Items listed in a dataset
[Start of section]

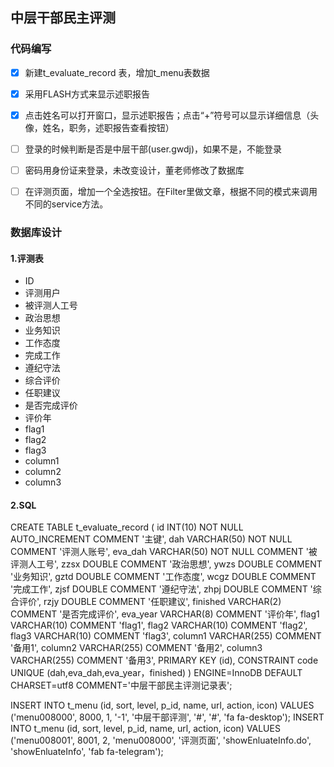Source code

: ## 中层干部民主评测

### 代码编写

- [x] 新建t_evaluate_record 表，增加t_menu表数据
- [x] 采用FLASH方式来显示述职报告
- [x] 点击姓名可以打开窗口，显示述职报告；点击“+”符号可以显示详细信息（头像，姓名，职务，述职报告查看按钮）
- [ ] 登录的时候判断是否是中层干部(user.gwdj)，如果不是，不能登录
- [ ] 密码用身份证来登录，未改变设计，董老师修改了数据库
- [ ] 在评测页面，增加一个全选按钮。在Filter里做文章，根据不同的模式来调用不同的service方法。



### 数据库设计
#### 1.评测表
+ ID
+ 评测用户
+ 被评测人工号 
+ 政治思想
+ 业务知识
+ 工作态度
+ 完成工作
+ 遵纪守法
+ 综合评价
+ 任职建议
+ 是否完成评价
+ 评价年
+ flag1
+ flag2
+ flag3
+ column1
+ column2
+ column3

#### 2.SQL
CREATE TABLE
    t_evaluate_record
    (
        id INT(10) NOT NULL AUTO_INCREMENT COMMENT '主键',
        dah VARCHAR(50) NOT NULL COMMENT '评测人账号',
        eva_dah VARCHAR(50) NOT NULL COMMENT '被评测人工号',
        zzsx DOUBLE COMMENT '政治思想',
        ywzs DOUBLE COMMENT '业务知识',
        gztd DOUBLE COMMENT '工作态度',
        wcgz DOUBLE COMMENT '完成工作',
        zjsf DOUBLE COMMENT '遵纪守法',
        zhpj DOUBLE COMMENT '综合评价',
        rzjy DOUBLE COMMENT '任职建议',
        finished VARCHAR(2) COMMENT '是否完成评价',
        eva_year VARCHAR(8) COMMENT '评价年',
        flag1 VARCHAR(10)  COMMENT 'flag1',
        flag2 VARCHAR(10)  COMMENT 'flag2',
        flag3 VARCHAR(10)  COMMENT 'flag3',
        column1 VARCHAR(255)  COMMENT '备用1',
        column2 VARCHAR(255)  COMMENT '备用2',
        column3 VARCHAR(255)  COMMENT '备用3',
        PRIMARY KEY (id),
        CONSTRAINT code UNIQUE (dah,eva_dah,eva_year，finished)
    )
    ENGINE=InnoDB DEFAULT CHARSET=utf8 COMMENT='中层干部民主评测记录表';
    
INSERT INTO t_menu (id, sort, level, p_id, name, url, action, icon) VALUES ('menu008000', 8000, 1, '-1', '中层干部评测', '#', '#', 'fa fa-desktop');
INSERT INTO t_menu (id, sort, level, p_id, name, url, action, icon) VALUES ('menu008001', 8001, 2, 'menu008000', '评测页面', 'showEnluateInfo.do', 'showEnluateInfo', 'fab fa-telegram');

[End of section]

:: WORK TASK ::
Please transcribe all of the entries exactly and omit any picture they hold.

:: ANSWER BOX ::
Source code

: ## 中层干部民主评测

### 代码编写

- [x] 新建t_evaluate_record 表，增加t_menu表数据
- [x] 采用FLASH方式来显示述职报告
- [x] 点击姓名可以打开窗口，显示述职报告；点击“+”符号可以显示详细信息（头像，姓名，职务，述职报告查看按钮）
- [ ] 登录的时候判断是否是中层干部(user.gwdj)，如果不是，不能登录
- [ ] 密码用身份证来登录，未改变设计，董老师修改了数据库
- [ ] 在评测页面，增加一个全选按钮。在Filter里做文章，根据不同的模式来调用不同的service方法。



### 数据库设计
#### 1.评测表
+ ID
+ 评测用户
+ 被评测人工号 
+ 政治思想
+ 业务知识
+ 工作态度
+ 完成工作
+ 遵纪守法
+ 综合评价
+ 任职建议
+ 是否完成评价
+ 评价年
+ flag1
+ flag2
+ flag3
+ column1
+ column2
+ column3

#### 2.SQL
CREATE TABLE
    t_evaluate_record
    (
        id INT(10) NOT NULL AUTO_INCREMENT COMMENT '主键',
        dah VARCHAR(50) NOT NULL COMMENT '评测人账号',
        eva_dah VARCHAR(50) NOT NULL COMMENT '被评测人工号',
        zzsx DOUBLE COMMENT '政治思想',
        ywzs DOUBLE COMMENT '业务知识',
        gztd DOUBLE COMMENT '工作态度',
        wcgz DOUBLE COMMENT '完成工作',
        zjsf DOUBLE COMMENT '遵纪守法',
        zhpj DOUBLE COMMENT '综合评价',
        rzjy DOUBLE COMMENT '任职建议',
        finished VARCHAR(2) COMMENT '是否完成评价',
        eva_year VARCHAR(8) COMMENT '评价年',
        flag1 VARCHAR(10)  COMMENT 'flag1',
        flag2 VARCHAR(10)  COMMENT 'flag2',
        flag3 VARCHAR(10)  COMMENT 'flag3',
        column1 VARCHAR(255)  COMMENT '备用1',
        column2 VARCHAR(255)  COMMENT '备用2',
        column3 VARCHAR(255)  COMMENT '备用3',
        PRIMARY KEY (id),
        CONSTRAINT code UNIQUE (dah,eva_dah,eva_year，finished)
    )
    ENGINE=InnoDB DEFAULT CHARSET=utf8 COMMENT='中层干部民主评测记录表';
    
INSERT INTO t_menu (id, sort, level, p_id, name, url, action, icon) VALUES ('menu008000', 8000, 1, '-1', '中层干部评测', '#', '#', 'fa fa-desktop');
INSERT INTO t_menu (id, sort, level, p_id, name, url, action, icon) VALUES ('menu008001', 8001, 2, 'menu008000', '评测页面', 'showEnluateInfo.do', 'showEnluateInfo', 'fab fa-telegram');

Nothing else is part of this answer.